De papierfabriek te Velsen ca.1900. Bron: Noord-Hollands Archief Kennemerland, NL-HlmNHA_54050746
Papierfabriek Padalarang 1922 Bron: Gelders Archief 0686-728-0028, Public Domain Mark 1.0 licentie
Papier-Magazijn Lutkie & Smit, werkzaamheden aan de overkapping van de fabriek in het achtergedeelte. Bron:Collectie stadsarchief Amsterdam_ ANWZ00364000001
Leerindustrie
Van tot leer bewerkte huiden kunnen allerlei verschillende producten gemaakt worden, van schoenen, koffers en zadels tot drijfriemen voor stoommachines. De leerindustrie concentreerde zich vooral in Noord-Brabant door een samenloop van verschillende omstandigheden. In de regio konden de textiel en leerindustrie elkaars restproducten bijvoorbeeld goed gebruiken. Leerlooierijen waren in eerste instantie kleinschalige familiebedrijven die leer bewerkten als bijverdienste in de rustigere seizoenen. Halverwege de negentiende eeuw ontstonden steeds meer zelfstandige looierijen. Tegen het einde van de eeuw mechaniseerden grotere bedrijven zich om de concurrentie van leer uit het buitenland aan te kunnen en verdwenen veel kleinere looierijen.
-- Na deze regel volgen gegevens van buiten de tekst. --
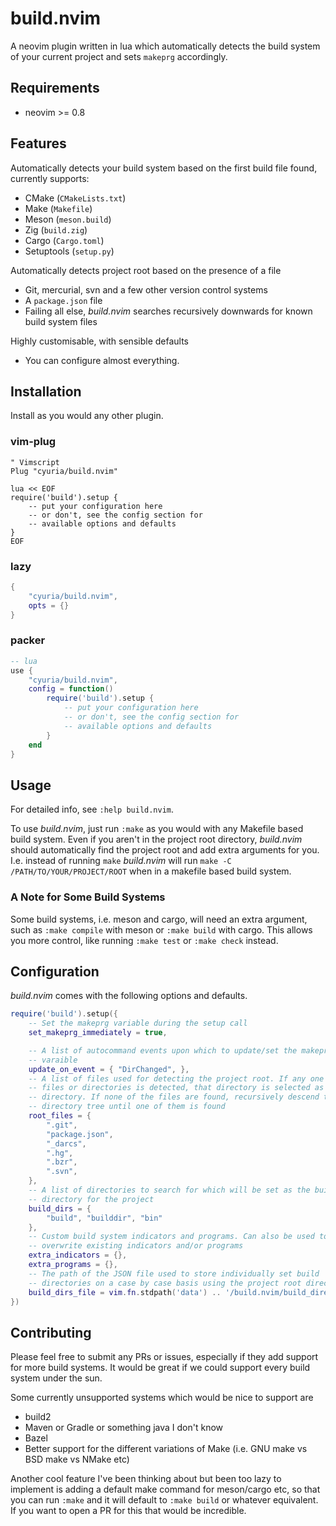# build.nvim

A neovim plugin written in lua which automatically detects the build system of
your current project and sets `makeprg` accordingly.

## Requirements

- neovim >= 0.8

## Features

Automatically detects your build system based on the first build file found,
currently supports:
- CMake (`CMakeLists.txt`)
- Make (`Makefile`)
- Meson (`meson.build`)
- Zig (`build.zig`)
- Cargo (`Cargo.toml`)
- Setuptools (`setup.py`)

Automatically detects project root based on the presence of a file
- Git, mercurial, svn and a few other version control systems
- A `package.json` file
- Failing all else, *build.nvim* searches recursively downwards for known
  build system files

Highly customisable, with sensible defaults
- You can configure almost everything.

## Installation

Install as you would any other plugin.

### vim-plug

```vim
" Vimscript
Plug "cyuria/build.nvim"

lua << EOF
require('build').setup {
    -- put your configuration here
    -- or don't, see the config section for
    -- available options and defaults
}
EOF
```

### lazy

```lua
{
    "cyuria/build.nvim",
    opts = {}
}
```

### packer

```lua
-- lua
use {
    "cyuria/build.nvim",
    config = function()
        require('build').setup {
            -- put your configuration here
            -- or don't, see the config section for
            -- available options and defaults
        }
    end
}
```

## Usage

For detailed info, see `:help build.nvim`.

To use *build.nvim*, just run `:make` as you would with any Makefile based
build system. Even if you aren't in the project root directory, *build.nvim*
should automatically find the project root and add extra arguments for you.
I.e. instead of running `make` *build.nvim* will run
`make -C /PATH/TO/YOUR/PROJECT/ROOT` when in a makefile based build system.

### A Note for Some Build Systems

Some build systems, i.e. meson and cargo, will need an extra argument, such as
`:make compile` with meson or `:make build` with cargo. This allows you more
control, like running `:make test` or `:make check` instead.

## Configuration

*build.nvim* comes with the following options and defaults.

```lua
require('build').setup({
    -- Set the makeprg variable during the setup call
    set_makeprg_immediately = true,

    -- A list of autocommand events upon which to update/set the makeprg
    -- varaible
    update_on_event = { "DirChanged", },
    -- A list of files used for detecting the project root. If any one of these
    -- files or directories is detected, that directory is selected as the root
    -- directory. If none of the files are found, recursively descend the
    -- directory tree until one of them is found
    root_files = {
        ".git",
        "package.json",
        "_darcs",
        ".hg",
        ".bzr",
        ".svn",
    },
    -- A list of directories to search for which will be set as the build
    -- directory for the project
    build_dirs = {
        "build", "builddir", "bin"
    },
    -- Custom build system indicators and programs. Can also be used to
    -- overwrite existing indicators and/or programs
    extra_indicators = {},
    extra_programs = {},
    -- The path of the JSON file used to store individually set build
    -- directories on a case by case basis using the project root directory
    build_dirs_file = vim.fn.stdpath('data') .. '/build.nvim/build_directories.json',
})
```

## Contributing

Please feel free to submit any PRs or issues, especially if they add support for
more build systems. It would be great if we could support every build system
under the sun.

Some currently unsupported systems which would be nice to support are
- build2
- Maven or Gradle or something java I don't know
- Bazel
- Better support for the different variations of Make (i.e. GNU make vs BSD
  make vs NMake etc)

Another cool feature I've been thinking about but been too lazy to implement is
adding a default make command for meson/cargo etc, so that you can run `:make`
and it will default to `:make build` or whatever equivalent. If you want to
open a PR for this that would be incredible.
Zadelmakerij Daamen aan het Maurickplein. Een hulpkracht is aan het werk. Foto: Fotopersbureau Het Zuiden, collectie BHIC, nr. FOTOVU.1510.
Bron: J.C.A.Everwijn, Beschrijving van Handel en Nijverheid in Nederland, Historisch-Economische Atlas (Den Haag 1912).
Zuivel en melkproductie
Tot ver in de negentiende eeuw lag de productie van melk, boter en kaas voornamelijk bij de kleine boeren die op hun boerderij met de hand produceerden. Een crisis in de landbouwsector zorgde voor schaalvergroting. Door zich te verenigen in een coöperatie konden boeren samen melk-, zuivel- en margarinefabrieken oprichten en zo de crisis te lijf gaan. Deze coöperatieve zuivelfabrieken kwamen vooral tot stand in het Noorden van het land. In het westen werden vooral particuliere melkfabrieken opgericht. In de fabrieken kon op grotere schaal geproduceerd worden. Door de verplaatsing van de productie naar fabrieken namen mannen het bereiden van kaas en boter over, een taak die op de boerderij aan vrouwen toebehoorde. Aan het begin van de twintigste eeuw had hierdoor bijna elk dorp een zuivelfabriek. Deze werden vervangen door enkele grootschalige stoomkrachtfabrieken en in de jaren 50 gingen veel van de nog bestaande zelfstandige ondernemingen op in een centraal productiebedrijf.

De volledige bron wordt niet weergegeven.